- **Exercise**: Pictures are not part of the copy. Reproduce all the records exactly.
=======
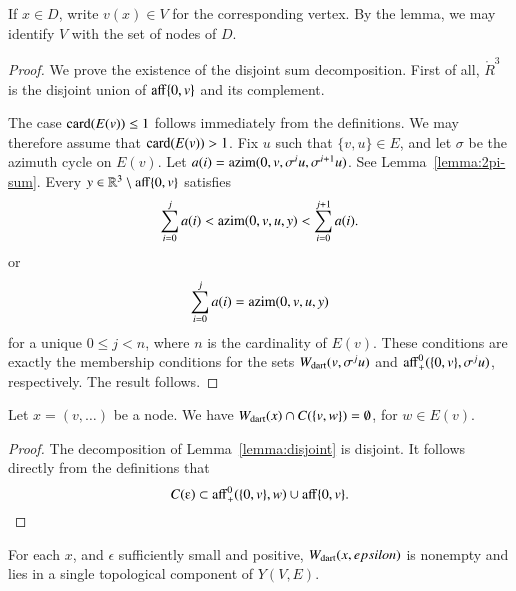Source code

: If $x\in D$, write $v(x)\in V$ for the corresponding vertex.  By the lemma,
we may identify $V$ with the set of nodes of $D$.

\begin{proof}
We prove the existence of the disjoint sum decomposition.
First of all, $\ring{R}^3$ is the disjoint union of ${\operatorname{aff}}\{0,v\}$
and its complement.

The case ${\operatorname{card}}(E(v))\le 1$ follows immediately from the definitions.  
We may therefore assume  that ${\operatorname{card}}(E(v)) >1$.
Fix $u$ such that $\{v,u\}\in E$, and let $\sigma$ be the azimuth
cycle on $E(v)$.  Let $a(i)={\operatorname{azim}}(0,v,\sigma^i u,\sigma^{i+1}u)$.   See Lemma~\ref{lemma:2pi-sum}.  Every $y\in\mathbb{R}^3\setminus{\operatorname{aff}}\{0,v\}$ satisfies
$$
\sum_{i=0}^j a(i) <
{\operatorname{azim}}(0,v,u,y) < \sum_{i=0}^{j+1} a(i).
$$
or 
$$
\sum_{i=0}^j a(i) = {\operatorname{azim}}(0,v,u,y)
$$
for a unique $0 \le j < n$, where $n$ is the cardinality of $E(v)$. 
These conditions are exactly the membership conditions for the sets
$
W_{\text{dart}}(v,\sigma^j u)
$
and ${\operatorname{aff}}_+^0(\{0,v\},\sigma^j u)$, respectively.
The result follows.
\end{proof}

\begin{corollary}
Let $x = (v,\ldots)$ be a node.
We have $W_{\text{dart}}(x)\cap C(\{v,w\})=\emptyset$, for $w\in E(v)$.
\end{corollary}

\begin{proof} The decomposition of Lemma~\ref{lemma:disjoint} is
disjoint.  It follows directly from the definitions that
   $$C(\e)\subset \op{aff}_+^0(\{\orz,v\},w) \cup 
    \op{aff}\{\orz,v\}.$$
\end{proof}

\begin{lemma} 
For each $x$, and $\epsilon$ sufficiently small and positive,
$W_{\text{dart}}(x,epsilon)$ is nonempty and lies in a single 
topological component of $Y(V,E)$.
\end{lemma}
=======
- **Answer to this task**:
Source code

: If $x\in D$, write $v(x)\in V$ for the corresponding vertex.  By the lemma,
we may identify $V$ with the set of nodes of $D$.

\begin{proof}
We prove the existence of the disjoint sum decomposition.
First of all, $\ring{R}^3$ is the disjoint union of ${\operatorname{aff}}\{0,v\}$
and its complement.

The case ${\operatorname{card}}(E(v))\le 1$ follows immediately from the definitions.  
We may therefore assume  that ${\operatorname{card}}(E(v)) >1$.
Fix $u$ such that $\{v,u\}\in E$, and let $\sigma$ be the azimuth
cycle on $E(v)$.  Let $a(i)={\operatorname{azim}}(0,v,\sigma^i u,\sigma^{i+1}u)$.   See Lemma~\ref{lemma:2pi-sum}.  Every $y\in\mathbb{R}^3\setminus{\operatorname{aff}}\{0,v\}$ satisfies
$$
\sum_{i=0}^j a(i) <
{\operatorname{azim}}(0,v,u,y) < \sum_{i=0}^{j+1} a(i).
$$
or 
$$
\sum_{i=0}^j a(i) = {\operatorname{azim}}(0,v,u,y)
$$
for a unique $0 \le j < n$, where $n$ is the cardinality of $E(v)$. 
These conditions are exactly the membership conditions for the sets
$
W_{\text{dart}}(v,\sigma^j u)
$
and ${\operatorname{aff}}_+^0(\{0,v\},\sigma^j u)$, respectively.
The result follows.
\end{proof}

\begin{corollary}
Let $x = (v,\ldots)$ be a node.
We have $W_{\text{dart}}(x)\cap C(\{v,w\})=\emptyset$, for $w\in E(v)$.
\end{corollary}

\begin{proof} The decomposition of Lemma~\ref{lemma:disjoint} is
disjoint.  It follows directly from the definitions that
   $$C(\e)\subset \op{aff}_+^0(\{\orz,v\},w) \cup 
    \op{aff}\{\orz,v\}.$$
\end{proof}

\begin{lemma} 
For each $x$, and $\epsilon$ sufficiently small and positive,
$W_{\text{dart}}(x,epsilon)$ is nonempty and lies in a single 
topological component of $Y(V,E)$.
\end{lemma}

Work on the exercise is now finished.